━━ Extracted information ━━

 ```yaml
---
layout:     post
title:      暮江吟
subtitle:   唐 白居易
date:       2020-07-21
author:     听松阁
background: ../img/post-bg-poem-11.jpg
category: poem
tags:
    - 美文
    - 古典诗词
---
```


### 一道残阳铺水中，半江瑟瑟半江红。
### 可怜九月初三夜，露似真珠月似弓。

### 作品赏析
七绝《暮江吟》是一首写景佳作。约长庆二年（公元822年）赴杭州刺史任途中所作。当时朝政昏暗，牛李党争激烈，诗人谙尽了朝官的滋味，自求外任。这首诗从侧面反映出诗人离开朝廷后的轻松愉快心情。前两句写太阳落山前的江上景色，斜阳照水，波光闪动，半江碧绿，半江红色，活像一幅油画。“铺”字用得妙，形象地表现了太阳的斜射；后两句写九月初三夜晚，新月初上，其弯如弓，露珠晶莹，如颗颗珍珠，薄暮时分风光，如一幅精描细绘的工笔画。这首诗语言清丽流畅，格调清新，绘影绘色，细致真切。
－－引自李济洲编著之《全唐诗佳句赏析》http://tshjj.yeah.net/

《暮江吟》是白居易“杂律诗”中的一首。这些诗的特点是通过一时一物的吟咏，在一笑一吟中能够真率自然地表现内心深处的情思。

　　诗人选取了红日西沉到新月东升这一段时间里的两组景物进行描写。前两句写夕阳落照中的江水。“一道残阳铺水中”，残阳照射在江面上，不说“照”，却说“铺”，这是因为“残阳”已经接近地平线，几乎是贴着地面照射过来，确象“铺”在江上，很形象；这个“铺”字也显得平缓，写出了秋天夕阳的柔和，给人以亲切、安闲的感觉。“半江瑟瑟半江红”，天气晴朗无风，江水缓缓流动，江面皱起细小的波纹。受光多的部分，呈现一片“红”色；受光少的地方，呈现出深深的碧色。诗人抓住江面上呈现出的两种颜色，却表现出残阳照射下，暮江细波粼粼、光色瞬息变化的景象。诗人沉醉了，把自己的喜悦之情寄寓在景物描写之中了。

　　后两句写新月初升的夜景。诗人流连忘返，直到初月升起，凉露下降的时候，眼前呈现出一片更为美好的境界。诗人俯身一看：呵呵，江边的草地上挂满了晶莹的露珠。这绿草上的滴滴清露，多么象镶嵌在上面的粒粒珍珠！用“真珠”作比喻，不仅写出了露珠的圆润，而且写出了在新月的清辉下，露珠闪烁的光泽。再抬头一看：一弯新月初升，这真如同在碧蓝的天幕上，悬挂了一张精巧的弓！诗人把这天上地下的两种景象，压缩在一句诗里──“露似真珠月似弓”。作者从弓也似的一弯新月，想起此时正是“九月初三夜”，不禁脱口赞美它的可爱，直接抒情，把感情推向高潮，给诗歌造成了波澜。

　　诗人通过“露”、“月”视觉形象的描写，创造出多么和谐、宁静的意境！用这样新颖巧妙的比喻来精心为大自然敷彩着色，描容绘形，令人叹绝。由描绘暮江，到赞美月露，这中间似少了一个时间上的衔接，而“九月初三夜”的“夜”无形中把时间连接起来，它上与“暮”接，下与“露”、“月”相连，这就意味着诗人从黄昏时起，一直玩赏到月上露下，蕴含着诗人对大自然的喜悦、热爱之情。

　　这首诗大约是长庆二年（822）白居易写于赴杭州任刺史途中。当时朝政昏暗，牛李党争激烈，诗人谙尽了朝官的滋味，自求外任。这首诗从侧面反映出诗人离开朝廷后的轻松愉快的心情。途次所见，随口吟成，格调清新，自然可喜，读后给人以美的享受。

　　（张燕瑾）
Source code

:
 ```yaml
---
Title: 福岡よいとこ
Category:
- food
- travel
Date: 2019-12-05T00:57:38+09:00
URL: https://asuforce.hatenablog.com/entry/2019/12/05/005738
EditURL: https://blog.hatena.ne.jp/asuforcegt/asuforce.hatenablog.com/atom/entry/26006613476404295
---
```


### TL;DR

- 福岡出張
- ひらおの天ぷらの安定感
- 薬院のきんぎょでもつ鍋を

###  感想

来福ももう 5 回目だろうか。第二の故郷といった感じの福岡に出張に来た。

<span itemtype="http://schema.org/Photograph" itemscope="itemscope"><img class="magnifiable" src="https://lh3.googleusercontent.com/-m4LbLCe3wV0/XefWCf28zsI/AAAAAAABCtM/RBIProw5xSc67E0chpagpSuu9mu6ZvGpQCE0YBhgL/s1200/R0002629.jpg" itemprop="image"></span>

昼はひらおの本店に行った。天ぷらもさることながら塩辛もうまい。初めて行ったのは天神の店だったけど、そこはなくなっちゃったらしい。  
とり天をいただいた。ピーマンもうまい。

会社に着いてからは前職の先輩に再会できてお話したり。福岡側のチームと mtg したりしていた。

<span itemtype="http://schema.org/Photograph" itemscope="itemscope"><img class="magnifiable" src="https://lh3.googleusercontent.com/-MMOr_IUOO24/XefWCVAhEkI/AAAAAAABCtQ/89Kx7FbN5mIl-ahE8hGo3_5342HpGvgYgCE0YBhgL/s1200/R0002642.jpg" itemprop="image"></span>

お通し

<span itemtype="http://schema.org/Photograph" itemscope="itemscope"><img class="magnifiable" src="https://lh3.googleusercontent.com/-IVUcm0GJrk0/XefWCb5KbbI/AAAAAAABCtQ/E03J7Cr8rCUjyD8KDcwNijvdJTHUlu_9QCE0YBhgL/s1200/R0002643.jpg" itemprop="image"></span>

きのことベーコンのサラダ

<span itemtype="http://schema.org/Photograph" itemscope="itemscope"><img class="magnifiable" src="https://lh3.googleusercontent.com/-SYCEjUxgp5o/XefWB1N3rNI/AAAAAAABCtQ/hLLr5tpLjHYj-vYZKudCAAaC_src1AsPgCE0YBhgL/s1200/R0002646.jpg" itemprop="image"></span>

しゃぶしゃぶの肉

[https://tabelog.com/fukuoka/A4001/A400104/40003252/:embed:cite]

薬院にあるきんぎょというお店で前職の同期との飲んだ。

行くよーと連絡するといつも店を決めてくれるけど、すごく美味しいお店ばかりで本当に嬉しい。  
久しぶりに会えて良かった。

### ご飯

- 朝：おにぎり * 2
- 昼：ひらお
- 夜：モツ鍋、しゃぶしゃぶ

━━━

● **Problem statement**
Please repeat every record above word for word.

● **Answer for the task**
 ```yaml
---
layout:     post
title:      暮江吟
subtitle:   唐 白居易
date:       2020-07-21
author:     听松阁
background: ../img/post-bg-poem-11.jpg
category: poem
tags:
    - 美文
    - 古典诗词
---
```


### 一道残阳铺水中，半江瑟瑟半江红。
### 可怜九月初三夜，露似真珠月似弓。

### 作品赏析
七绝《暮江吟》是一首写景佳作。约长庆二年（公元822年）赴杭州刺史任途中所作。当时朝政昏暗，牛李党争激烈，诗人谙尽了朝官的滋味，自求外任。这首诗从侧面反映出诗人离开朝廷后的轻松愉快心情。前两句写太阳落山前的江上景色，斜阳照水，波光闪动，半江碧绿，半江红色，活像一幅油画。“铺”字用得妙，形象地表现了太阳的斜射；后两句写九月初三夜晚，新月初上，其弯如弓，露珠晶莹，如颗颗珍珠，薄暮时分风光，如一幅精描细绘的工笔画。这首诗语言清丽流畅，格调清新，绘影绘色，细致真切。
－－引自李济洲编著之《全唐诗佳句赏析》http://tshjj.yeah.net/

《暮江吟》是白居易“杂律诗”中的一首。这些诗的特点是通过一时一物的吟咏，在一笑一吟中能够真率自然地表现内心深处的情思。

　　诗人选取了红日西沉到新月东升这一段时间里的两组景物进行描写。前两句写夕阳落照中的江水。“一道残阳铺水中”，残阳照射在江面上，不说“照”，却说“铺”，这是因为“残阳”已经接近地平线，几乎是贴着地面照射过来，确象“铺”在江上，很形象；这个“铺”字也显得平缓，写出了秋天夕阳的柔和，给人以亲切、安闲的感觉。“半江瑟瑟半江红”，天气晴朗无风，江水缓缓流动，江面皱起细小的波纹。受光多的部分，呈现一片“红”色；受光少的地方，呈现出深深的碧色。诗人抓住江面上呈现出的两种颜色，却表现出残阳照射下，暮江细波粼粼、光色瞬息变化的景象。诗人沉醉了，把自己的喜悦之情寄寓在景物描写之中了。

　　后两句写新月初升的夜景。诗人流连忘返，直到初月升起，凉露下降的时候，眼前呈现出一片更为美好的境界。诗人俯身一看：呵呵，江边的草地上挂满了晶莹的露珠。这绿草上的滴滴清露，多么象镶嵌在上面的粒粒珍珠！用“真珠”作比喻，不仅写出了露珠的圆润，而且写出了在新月的清辉下，露珠闪烁的光泽。再抬头一看：一弯新月初升，这真如同在碧蓝的天幕上，悬挂了一张精巧的弓！诗人把这天上地下的两种景象，压缩在一句诗里──“露似真珠月似弓”。作者从弓也似的一弯新月，想起此时正是“九月初三夜”，不禁脱口赞美它的可爱，直接抒情，把感情推向高潮，给诗歌造成了波澜。

　　诗人通过“露”、“月”视觉形象的描写，创造出多么和谐、宁静的意境！用这样新颖巧妙的比喻来精心为大自然敷彩着色，描容绘形，令人叹绝。由描绘暮江，到赞美月露，这中间似少了一个时间上的衔接，而“九月初三夜”的“夜”无形中把时间连接起来，它上与“暮”接，下与“露”、“月”相连，这就意味着诗人从黄昏时起，一直玩赏到月上露下，蕴含着诗人对大自然的喜悦、热爱之情。

　　这首诗大约是长庆二年（822）白居易写于赴杭州任刺史途中。当时朝政昏暗，牛李党争激烈，诗人谙尽了朝官的滋味，自求外任。这首诗从侧面反映出诗人离开朝廷后的轻松愉快的心情。途次所见，随口吟成，格调清新，自然可喜，读后给人以美的享受。

　　（张燕瑾）
Source code

:
 ```yaml
---
Title: 福岡よいとこ
Category:
- food
- travel
Date: 2019-12-05T00:57:38+09:00
URL: https://asuforce.hatenablog.com/entry/2019/12/05/005738
EditURL: https://blog.hatena.ne.jp/asuforcegt/asuforce.hatenablog.com/atom/entry/26006613476404295
---
```


### TL;DR

- 福岡出張
- ひらおの天ぷらの安定感
- 薬院のきんぎょでもつ鍋を

###  感想

来福ももう 5 回目だろうか。第二の故郷といった感じの福岡に出張に来た。

<span itemtype="http://schema.org/Photograph" itemscope="itemscope"><img class="magnifiable" src="https://lh3.googleusercontent.com/-m4LbLCe3wV0/XefWCf28zsI/AAAAAAABCtM/RBIProw5xSc67E0chpagpSuu9mu6ZvGpQCE0YBhgL/s1200/R0002629.jpg" itemprop="image"></span>

昼はひらおの本店に行った。天ぷらもさることながら塩辛もうまい。初めて行ったのは天神の店だったけど、そこはなくなっちゃったらしい。  
とり天をいただいた。ピーマンもうまい。

会社に着いてからは前職の先輩に再会できてお話したり。福岡側のチームと mtg したりしていた。

<span itemtype="http://schema.org/Photograph" itemscope="itemscope"><img class="magnifiable" src="https://lh3.googleusercontent.com/-MMOr_IUOO24/XefWCVAhEkI/AAAAAAABCtQ/89Kx7FbN5mIl-ahE8hGo3_5342HpGvgYgCE0YBhgL/s1200/R0002642.jpg" itemprop="image"></span>

お通し

<span itemtype="http://schema.org/Photograph" itemscope="itemscope"><img class="magnifiable" src="https://lh3.googleusercontent.com/-IVUcm0GJrk0/XefWCb5KbbI/AAAAAAABCtQ/E03J7Cr8rCUjyD8KDcwNijvdJTHUlu_9QCE0YBhgL/s1200/R0002643.jpg" itemprop="image"></span>

きのことベーコンのサラダ

<span itemtype="http://schema.org/Photograph" itemscope="itemscope"><img class="magnifiable" src="https://lh3.googleusercontent.com/-SYCEjUxgp5o/XefWB1N3rNI/AAAAAAABCtQ/hLLr5tpLjHYj-vYZKudCAAaC_src1AsPgCE0YBhgL/s1200/R0002646.jpg" itemprop="image"></span>

しゃぶしゃぶの肉

[https://tabelog.com/fukuoka/A4001/A400104/40003252/:embed:cite]

薬院にあるきんぎょというお店で前職の同期との飲んだ。

行くよーと連絡するといつも店を決めてくれるけど、すごく美味しいお店ばかりで本当に嬉しい。  
久しぶりに会えて良かった。

### ご飯

- 朝：おにぎり * 2
- 昼：ひらお
- 夜：モツ鍋、しゃぶしゃぶ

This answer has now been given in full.